A Windows program that you write yourself does not talk directly to your HID device, but instead must work through a sequence of rather obscure and confusing Windows API calls. These API calls ultimately communicate with the HID and USB device drivers that are built into the operating system.

These API calls are very low level, often requiring that you first set up complicated data structures and fill in these, in just the right way, before you can call the API function.

Working with this very old-fashioned API approach is time consuming and error prone, and requires deep knowledge of the PC operating system. (For most people, that's Microsoft Windows.)





Page 3


On the plus side, at least the PC operating system provides a considerable amount of intelligence that knows how to work with the USB bus, find devices that are connected to it, and pack and unpack the data from HID class Input, Output, and Feature Reports.

Also, the video display, keyboard, and mouse of the PC provide the ability to develop and debug the program right on the PC. The large amount of memory of a modern PC makes it possible to have friendly development and debugging software and modern object-oriented programming languages that are relatively easy to read and maintain.





Page 4


What about the software ("firmware") on the peripheral device?

Working with a microcontroller-based USB peripheral device is harder than working on a PC program, partly because there is no operating system on the microcontroller at all.

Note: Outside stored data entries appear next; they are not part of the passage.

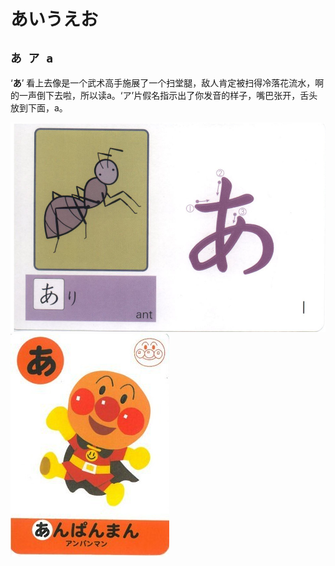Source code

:# あいうえお

## `あ ア a`   
‘**あ**’ 看上去像是一个武术高手施展了一个扫堂腿，敌人肯定被扫得冷落花流水，啊的一声倒下去啦，所以读a。‘ア’片假名指示出了你发音的样子，嘴巴张开，舌头放到下面，a。  

![あ](/images/cards/あ.jpeg)
![a](/images/cards/a.jpg)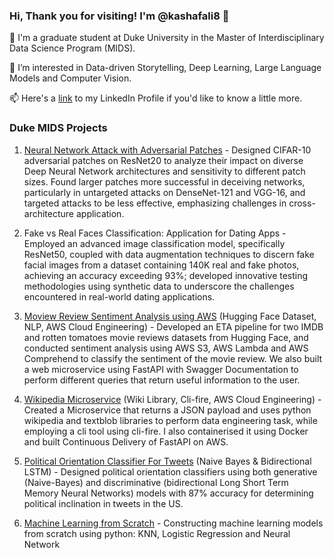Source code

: ### Hi, Thank you for visiting! I'm @kashafali8 👋


🌱 I'm a graduate student at Duke University in the Master of Interdisciplinary Data Science Program (MIDS).

💞️ I’m interested in Data-driven Storytelling, Deep Learning, Large Language Models and Computer Vision.

📫 Here's a [link](https://www.linkedin.com/in/kashafali-ka/) to my LinkedIn Profile if you'd like to know a little more. 

### Duke MIDS Projects

1. [Neural Network Attack with Adversarial Patches](https://github.com/kashafali8/Neural-Network-Attack-with-Adversarial-Patches) - Designed CIFAR-10 adversarial patches on ResNet20 to analyze their impact on diverse Deep Neural Network architectures and sensitivity to different patch sizes. Found larger patches more successful in deceiving networks, particularly in untargeted attacks on DenseNet-121 and VGG-16, and targeted attacks to be less effective, emphasizing challenges in cross-architecture application. 

2. Fake vs Real Faces Classification: Application for Dating Apps - Employed an advanced image classification model, specifically ResNet50, coupled with data augmentation techniques to discern fake facial images from a dataset containing 140K real and fake photos, achieving an accuracy exceeding 93%; developed innovative testing methodologies using synthetic data to underscore the challenges encountered in real-world dating applications.

3. [Moview Review Sentiment Analysis using AWS](https://github.com/kashafali8/AWS-Movie-Reviews-Sentiment-Analysis/blob/main/README.md) (Hugging Face Dataset, NLP, AWS Cloud Engineering) - Developed an ETA pipeline for two IMDB and rotten tomatoes movie reviews datasets from Hugging Face, and conducted sentiment analysis using AWS S3, AWS Lambda and AWS Comprehend to classify the sentiment of the movie review. We also built a web microservice using FastAPI with Swagger Documentation to perform different queries that return useful information to the user. 

4. [Wikipedia Microservice](https://github.com/kashafali8/Wiki_Microservice) (Wiki Library, Cli-fire, AWS Cloud Engineering) - Created a Microservice that returns a JSON payload and uses python wikipedia and textblob libraries to perform data engineering task, while employing a cli tool using cli-fire. I also containerised it using Docker and built Continuous Delivery of FastAPI on AWS.

5. [Political Orientation Classifier For Tweets](https://github.com/kashafali8/Political-Orientation-Classifier-For-Tweets) (Naive Bayes & Bidirectional LSTM) - Designed political orientation classifiers using both generative (Naive-Bayes) and discriminative (bidirectional Long Short Term Memory Neural Networks) models with 87% accuracy for determining political inclination in tweets in the US.

6. [Machine Learning from Scratch](https://github.com/kashafali8/Machine-Learning-from-Scratch) - Constructing machine learning models from scratch using python: KNN, Logistic Regression and Neural Network 
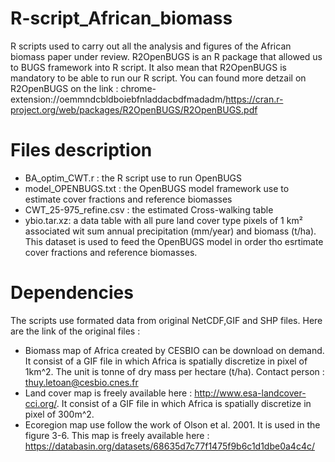 # R-script_African_biomass
R scripts used to carry out all the analysis and figures of the African biomass paper under review. R2OpenBUGS is an R package that allowed us to BUGS framework into R script. It also mean that R2OpenBUGS is mandatory to be able to run our R script. You can found more detzail on R2OpenBUGS on the link : 
chrome-extension://oemmndcbldboiebfnladdacbdfmadadm/https://cran.r-project.org/web/packages/R2OpenBUGS/R2OpenBUGS.pdf

# Files description

- BA_optim_CWT.r : the R script use to run OpenBUGS 
- model_OPENBUGS.txt : the OpenBUGS model framework use to estimate cover fractions and reference biomasses
- CWT_25-975_refine.csv : the estimated Cross-walking table
- ybio.tar.xz: a data table with all pure land cover type pixels of 1 km² associated wit sum annual precipitation (mm/year) and biomass (t/ha). This dataset is used to feed the OpenBUGS model in order tho esrtimate cover fractions and reference biomasses. 

# Dependencies
The scripts use formated data from original NetCDF,GIF and SHP files. Here are the link of the original files :
- Biomass map of Africa created by CESBIO can be download on demand. It consist of a GIF file in which Africa is spatially discretize in pixel of 1km^2. The unit is tonne of dry mass per hectare (t/ha). Contact person : thuy.letoan@cesbio.cnes.fr 
- Land cover map is freely available here : http://www.esa-landcover-cci.org/. It consist of a GIF file in which Africa is spatially discretize in pixel of 300m^2.
- Ecoregion map use follow the work of Olson et al. 2001. It is used in the figure 3-6. This map is freely available here : https://databasin.org/datasets/68635d7c77f1475f9b6c1d1dbe0a4c4c/

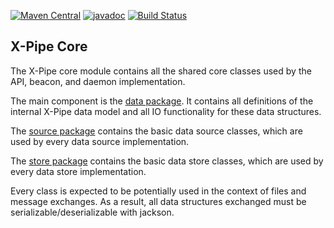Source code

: [![Maven Central](https://maven-badges.herokuapp.com/maven-central/io.xpipe/core/badge.svg)](https://maven-badges.herokuapp.com/maven-central/io.xpipe/core)
[![javadoc](https://javadoc.io/badge2/io.xpipe/core/javadoc.svg)](https://javadoc.io/doc/io.xpipe/core)
[![Build Status](https://github.com/xpipe-io/xpipe_java/actions/workflows/core-build.yml/badge.svg)](https://github.com/xpipe-io/xpipe_java/actions/workflows/core-build.yml)

## X-Pipe Core

The X-Pipe core module contains all the shared core classes used by the API, beacon, and daemon implementation.

The main component is the [data package](src/main/java/io/xpipe/core/data).
It contains all definitions of the internal X-Pipe data model and all IO functionality for these data structures.

The [source package](src/main/java/io/xpipe/core/source) contains the basic data source classes,
which are used by every data source implementation.

The [store package](src/main/java/io/xpipe/core/store) contains the basic data store classes,
which are used by every data store implementation.

Every class is expected to be potentially used in the context of files and message exchanges.
As a result, all data structures exchanged must be serializable/deserializable with jackson.



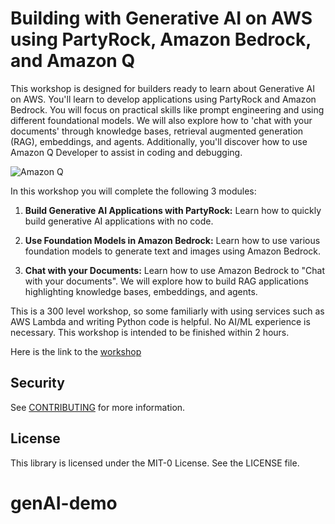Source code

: # Building with Generative AI on AWS using PartyRock, Amazon Bedrock, and Amazon Q

This workshop is designed for builders ready to learn about Generative AI on AWS. You'll learn to develop applications using PartyRock and Amazon Bedrock. You will focus on practical skills like prompt engineering and using different foundational models. We will also explore how to 'chat with your documents' through knowledge bases, retrieval augmented generation (RAG), embeddings, and agents. Additionally, you'll discover how to use Amazon Q Developer to assist in coding and debugging.

![Amazon Q](./gen_ai_stack.png)

In this workshop you will complete the following 3 modules:

1. **Build Generative AI Applications with PartyRock:** Learn how to quickly build generative AI applications with no code.

2. **Use Foundation Models in Amazon Bedrock:** Learn how to use various foundation models to generate text and images using Amazon Bedrock.

3. **Chat with your Documents:** Learn how to use Amazon Bedrock to "Chat with your documents". We will explore how to build RAG applications highlighting knowledge bases, embeddings, and agents.

This is a 300 level workshop, so some familiarly with using services such as AWS Lambda and writing Python code is helpful. No AI/ML experience is necessary. This workshop is intended to be finished within 2 hours.

Here is the link to the [workshop](https://catalog.workshops.aws/building-gen-ai-apps/en-US)

## Security

See [CONTRIBUTING](CONTRIBUTING.md#security-issue-notifications) for more information.

## License

This library is licensed under the MIT-0 License. See the LICENSE file.

# genAI-demo
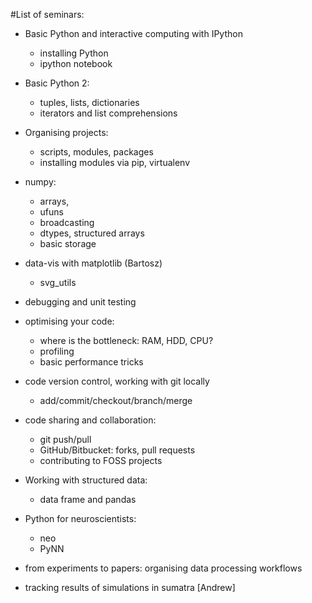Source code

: #List of seminars:

* Basic Python and interactive computing with IPython
    - installing Python
    - ipython notebook

* Basic Python 2:
    - tuples, lists, dictionaries
    - iterators and list comprehensions

* Organising projects: 
    - scripts, modules, packages
    - installing modules via pip, virtualenv

* numpy:
    - arrays,
    - ufuns
    - broadcasting
    - dtypes, structured arrays
    - basic storage

* data-vis with matplotlib (Bartosz)
    - svg_utils

* debugging and unit testing

* optimising your code:
    - where is the bottleneck: RAM, HDD, CPU?
    - profiling
    - basic performance tricks

* code version control, working with git locally 
    - add/commit/checkout/branch/merge

* code sharing and collaboration:
    - git push/pull
    - GitHub/Bitbucket: forks, pull requests
    - contributing to FOSS projects

* Working with structured data:
    * data frame and pandas

* Python for neuroscientists: 
    - neo
    - PyNN

* from experiments to papers: organising data processing workflows

* tracking results of simulations in sumatra [Andrew]
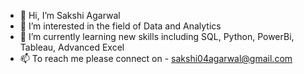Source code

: - 👋 Hi, I’m Sakshi Agarwal
- 👀 I’m interested in the field of Data and Analytics
- 🌱 I’m currently learning new skills including SQL, Python, PowerBi, Tableau, Advanced Excel
- 📫 To reach me please connect on - sakshi04agarwal@gmail.com

<!---
Sakshiag04/Sakshiag04 is a ✨ special ✨ repository because its `README.md` (this file) appears on your GitHub profile.
You can click the Preview link to take a look at your changes.
--->
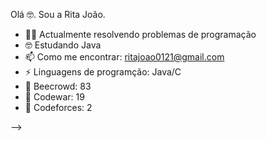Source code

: 
Olá 🤓. Sou a Rita João. 


- 🐱‍👤 Actualmente resolvendo problemas de programação
- 🤓 Estudando Java
- 📫 Como me encontrar: ritajoao0121@gmail.com
- ⚡ Linguagens de programção: Java/C
- 🤖 Beecrowd: 83
- 🤖 Codewar: 19 
- 🤖 Codeforces: 2

-->
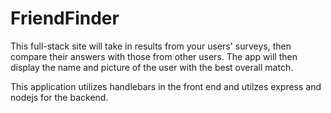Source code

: # FriendFinder

This full-stack site will take in results from your users' surveys, then compare their answers with those from other users. The app will then display the name and picture of the user with the best overall match. 


This application utilizes handlebars in the front end and utilzes express and nodejs for the backend.
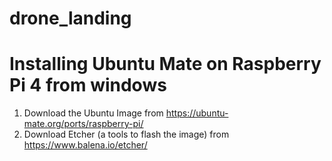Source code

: # drone_landing

# Installing Ubuntu Mate on Raspberry Pi 4 from windows

1. Download the Ubuntu Image from https://ubuntu-mate.org/ports/raspberry-pi/
2. Download Etcher (a tools to flash the image) from https://www.balena.io/etcher/
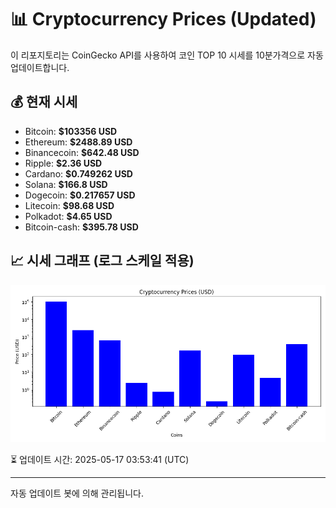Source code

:
# 📊 Cryptocurrency Prices (Updated)

이 리포지토리는 CoinGecko API를 사용하여 코인 TOP 10 시세를 10분가격으로 자동 업데이트합니다.

## 💰 현재 시세
- Bitcoin: **$103356 USD**
- Ethereum: **$2488.89 USD**
- Binancecoin: **$642.48 USD**
- Ripple: **$2.36 USD**
- Cardano: **$0.749262 USD**
- Solana: **$166.8 USD**
- Dogecoin: **$0.217657 USD**
- Litecoin: **$98.68 USD**
- Polkadot: **$4.65 USD**
- Bitcoin-cash: **$395.78 USD**

## 📈 시세 그래프 (로그 스케일 적용)
![Crypto Prices](crypto_prices.png)

⏳ 업데이트 시간: 2025-05-17 03:53:41 (UTC)

---
자동 업데이트 봇에 의해 관리됩니다.
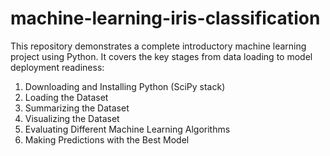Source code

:# machine-learning-iris-classification
This repository demonstrates a complete introductory machine learning project using Python. It covers the key stages from data loading to model deployment readiness:

1. Downloading and Installing Python (SciPy stack)
2. Loading the Dataset
3. Summarizing the Dataset
4. Visualizing the Dataset
5. Evaluating Different Machine Learning Algorithms
6. Making Predictions with the Best Model
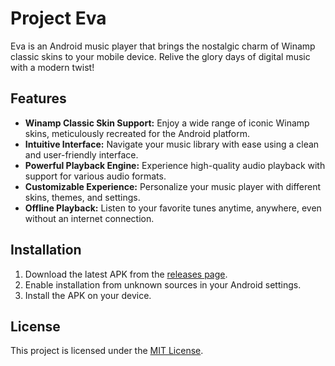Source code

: # Project Eva
Eva is an Android music player that brings the nostalgic charm of Winamp classic skins to your mobile device. Relive the glory days of digital music with a modern twist!

## Features

*   **Winamp Classic Skin Support:** Enjoy a wide range of iconic Winamp skins, meticulously recreated for the Android platform.
*   **Intuitive Interface:** Navigate your music library with ease using a clean and user-friendly interface.
*   **Powerful Playback Engine:** Experience high-quality audio playback with support for various audio formats.
*   **Customizable Experience:** Personalize your music player with different skins, themes, and settings.
*   **Offline Playback:** Listen to your favorite tunes anytime, anywhere, even without an internet connection.

## Installation

1.  Download the latest APK from the [releases page](https://github.com/djshaji/eva/releases).
2.  Enable installation from unknown sources in your Android settings.
3.  Install the APK on your device.


## License

This project is licensed under the [MIT License](https://github.com/djshaji/eva/blob/main/LICENSE).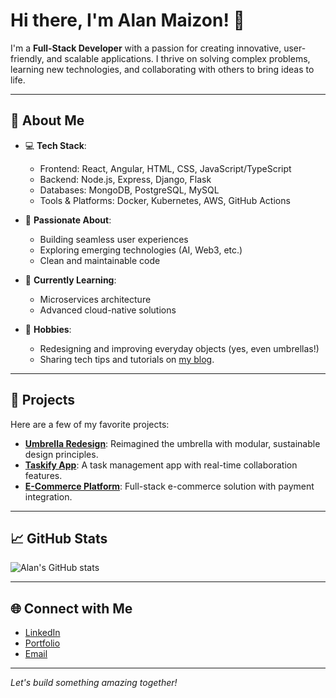 
<!--
**alanmaizon/alanmaizon** is a ✨ _special_ ✨ repository because its `README.md` (this file) appears on your GitHub profile.

Here are some ideas to get you started:

- 🔭 I’m currently working on ...
- 🌱 I’m currently learning ...
- 👯 I’m looking to collaborate on ...
- 🤔 I’m looking for help with ...
- 💬 Ask me about ...
- 📫 How to reach me: ...
- 😄 Pronouns: ...
- ⚡ Fun fact: ...
-->

# Hi there, I'm Alan Maizon! 👋  

I'm a **Full-Stack Developer** with a passion for creating innovative, user-friendly, and scalable applications. I thrive on solving complex problems, learning new technologies, and collaborating with others to bring ideas to life.

---

## 🌟 About Me
- 💻 **Tech Stack**:  
  - Frontend: React, Angular, HTML, CSS, JavaScript/TypeScript  
  - Backend: Node.js, Express, Django, Flask  
  - Databases: MongoDB, PostgreSQL, MySQL  
  - Tools & Platforms: Docker, Kubernetes, AWS, GitHub Actions  

- 🚀 **Passionate About**:  
  - Building seamless user experiences  
  - Exploring emerging technologies (AI, Web3, etc.)  
  - Clean and maintainable code  

- 🌱 **Currently Learning**:  
  - Microservices architecture  
  - Advanced cloud-native solutions  

- 🎨 **Hobbies**:  
  - Redesigning and improving everyday objects (yes, even umbrellas!)  
  - Sharing tech tips and tutorials on [my blog](#).  

---

## 💼 Projects  
Here are a few of my favorite projects:  
- [**Umbrella Redesign**](https://alanmaizon.github.io/umbrella/): Reimagined the umbrella with modular, sustainable design principles.  
- [**Taskify App**](#): A task management app with real-time collaboration features.  
- [**E-Commerce Platform**](#): Full-stack e-commerce solution with payment integration.  

---

## 📈 GitHub Stats  
![Alan's GitHub stats](https://github-readme-stats.vercel.app/api?username=AlanMaizon&show_icons=true&theme=radical)

---

## 🌐 Connect with Me  
- [LinkedIn](https://linkedin.com/in/alanmaizon)  
- [Portfolio](https://alanmaizon.com)  
- [Email](mailto:alanmaizon@hotmail.com)  

---

*Let's build something amazing together!*
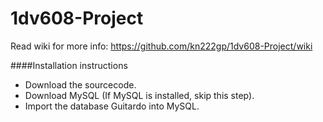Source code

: # 1dv608-Project

Read wiki for more info: https://github.com/kn222gp/1dv608-Project/wiki


####Installation instructions
* Download the sourcecode.
* Download MySQL (If MySQL is installed, skip this step).
* Import the database Guitardo into MySQL.

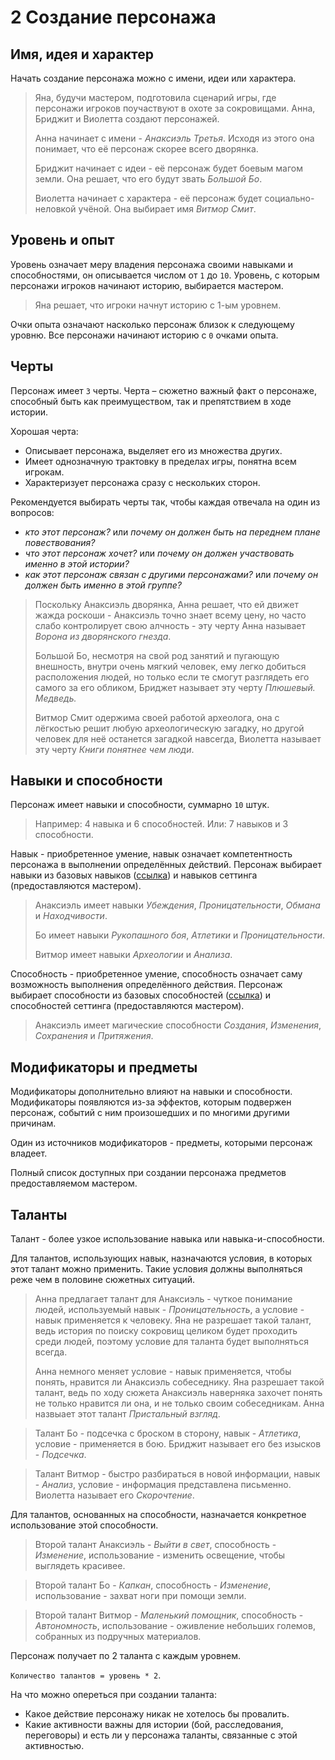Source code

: # 2 Создание персонажа

## Имя, идея и характер

Начать создание персонажа можно с имени, идеи или характера.

>Яна, будучи мастером, подготовила сценарий игры, где персонажи игроков поучаствуют в охоте за сокровищами.
>Анна, Бриджит и Виолетта создают персонажей.
>
>Анна начинает с имени - _Анаксиэль Третья_. Исходя из этого она понимает, что её персонаж скорее всего дворянка.
>
>Бриджит начинает с идеи - её персонаж будет боевым магом земли. Она решает, что его будут звать _Большой Бо_.
>
>Виолетта начинает с характера - её персонаж будет социально-неловкой учёной. Она выбирает имя _Витмор Смит_.

## Уровень и опыт

Уровень означает меру владения персонажа своими навыками и способностями, он описывается числом от `1` до `10`.
Уровень, с которым персонажи игроков начинают историю, выбирается мастером.

>Яна решает, что игроки начнут историю с 1-ым уровнем.

Очки опыта означают насколько персонаж близок к следующему уровню.
Все персонажи начинают историю с `0` очками опыта.

## Черты

Персонаж имеет `3` черты.
Черта – сюжетно важный факт о персонаже, способный быть как преимуществом, так и препятствием в ходе истории.

Хорошая черта:
- Описывает персонажа, выделяет его из множества других.
- Имеет однозначную трактовку в пределах игры, понятна всем игрокам.
- Характеризует персонажа сразу с нескольких сторон.

Рекомендуется выбирать черты так, чтобы каждая отвечала на один из вопросов:
- _кто этот персонаж?_ или _почему он должен быть на переднем плане повествования?_
- _что этот персонаж хочет?_ или _почему он должен участвовать именно в этой истории?_
- _как этот персонаж связан с другими персонажами?_ или _почему он должен быть именно в этой группе?_

>Поскольку Анаксиэль дворянка, Анна решает, что ей движет жажда роскоши -
>Анаксиэль точно знает всему цену, но часто слабо контролирует свою алчность -
>эту черту Анна называет _Ворона из дворянского гнезда_.
>
>Большой Бо, несмотря на свой род занятий и пугающую внешность, внутри очень мягкий человек,
>ему легко добиться расположения людей, но только если те смогут разглядеть его самого за его обликом,
>Бриджет называет эту черту _Плюшевый. Медведь._
>
>Витмор Смит одержима своей работой археолога,
>она с лёгкостью решит любую археологическую загадку, но другой человек для неё останется загадкой навсегда,
>Виолетта называет эту черту _Книги понятнее чем люди_.

## Навыки и способности

Персонаж имеет навыки и способности, суммарно `10` штук.

>Например: 4 навыка и 6 способностей. Или: 7 навыков и 3 способности.

Навык - приобретенное умение, навык означает компетентность персонажа в выполнении определённых действий.
Персонаж выбирает навыки из базовых навыков ([ссылка](../II_Основные_правила/1_Навыки.md))
и навыков сеттинга (предоставляются мастером).

>Анаксиэль имеет навыки _Убеждения_, _Проницательности_, _Обмана_ и _Находчивости_.
>
>Бо имеет навыки _Рукопашного боя_, _Атлетики_ и _Проницательности_.
>
>Витмор имеет навыки _Археологии_ и _Анализа_.

Способность - приобретенное умение, способность означает саму возможность выполнения определённого действия.
Персонаж выбирает способности из базовых способностей ([ссылка](../II_Основные_правила/5_Магические_способности.md))
и способностей сеттинга (предоставляются мастером).

>Анаксиэль имеет магические способности _Создания_, _Изменения_, _Сохранения_ и _Притяжения_.

## Модификаторы и предметы

Модификаторы дополнительно влияют на навыки и способности.
Модификаторы появляются из-за эффектов, которым подвержен персонаж, событий с ним произошедших и по многими другими причинам.

Один из источников модификаторов - предметы, которыми персонаж владеет.

Полный список доступных при создании персонажа предметов предоставляемом мастером.

## Таланты

Талант - более узкое использование навыка или навыка-и-способности.

Для талантов, использующих навык, назначаются условия, в которых этот талант можно применить.
Такие условия должны выполняться реже чем в половине сюжетных ситуаций.

>Анна предлагает талант для Анаксиэль - чуткое понимание людей, используемый навык - _Проницательность_,
>а условие - навык применяется к человеку. 
>Яна не разрешает такой талант, ведь история по поиску сокровищ целиком будет проходить среди людей,
>поэтому условие для таланта будет выполняться всегда.
>
>Анна немного меняет условие - навык применяется, чтобы понять, нравится ли Анаксиэль собеседнику.
>Яна разрешает такой талант, ведь по ходу сюжета Анаксиэль наверняка захочет понять не только нравится ли она,
>и не только своим собеседникам.
>Анна назвыает этот талант _Пристальный взгляд_.

>Талант Бо - подсечка с броском в сторону, навык - _Атлетика_, условие - применяется в бою.
>Бриджит называет его без изысков - _Подсечка_.

>Талант Витмор - быстро разбираться в новой информации, навык - _Анализ_, условие - информация представлена письменно.
>Виолетта называет его _Скорочтение_.

Для талантов, основанных на способности, назначается конкретное использование этой способности.

>Второй талант Анаксиэль - _Выйти в свет_, способность - _Изменение_,
>использование - изменить освещение, чтобы выглядеть красивее.

>Второй талант Бо - _Капкан_, способность - _Изменение_, использование - захват ноги при помощи земли.

>Второй талант Витмор - _Маленький помощник_, способность - _Автономность_,
>использование - оживление небольших големов, собранных из подручных материалов.

Персонаж получает по 2 таланта с каждым уровнем.

`Количество талантов = уровень * 2`.

На что можно опереться при создании таланта:
- Какое действие персонажу никак не хотелось бы провалить.
- Какие активности важны для истории (бой, расследования, переговоры)
  и есть ли у персонажа таланты, связанные с этой активностью.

Another reason that it is harder is that memory is more limited on the peripheral device, and there isn't always screen and keyboard to help you see what is going on.





Page 5


Software for the peripheral device has to do the usual stuff that any microcontroller software must do, like declare all the variables, initialize all the hardware, and set up a main loop that performs whatever work the device must do.

In addition, it has to have extra USB stuff in it as well, such as the complicated USB descriptor tables, code to initialize and start up the USB engine, code to run the USB engine, and of course, code to pack the data into packets that are going IN to the PC, and unpack any data that comes OUT from the PC.

The microcontroller code has to do everything, because there is no operating system like Windows there to do any of the work for us.





Page 6


Debugging a regular microcontroller project that runs by itself is hard enough. The micro doesn't have a display or keyboard or mouse to help us see what is happening and control it directly.

That's why we need special debugging hardware tools such as In Circuit Debuggers and Emulators. (Sometimes, like when we have a brand new printed circuit board design, we can't even be sure that the hardware itself is working properly.)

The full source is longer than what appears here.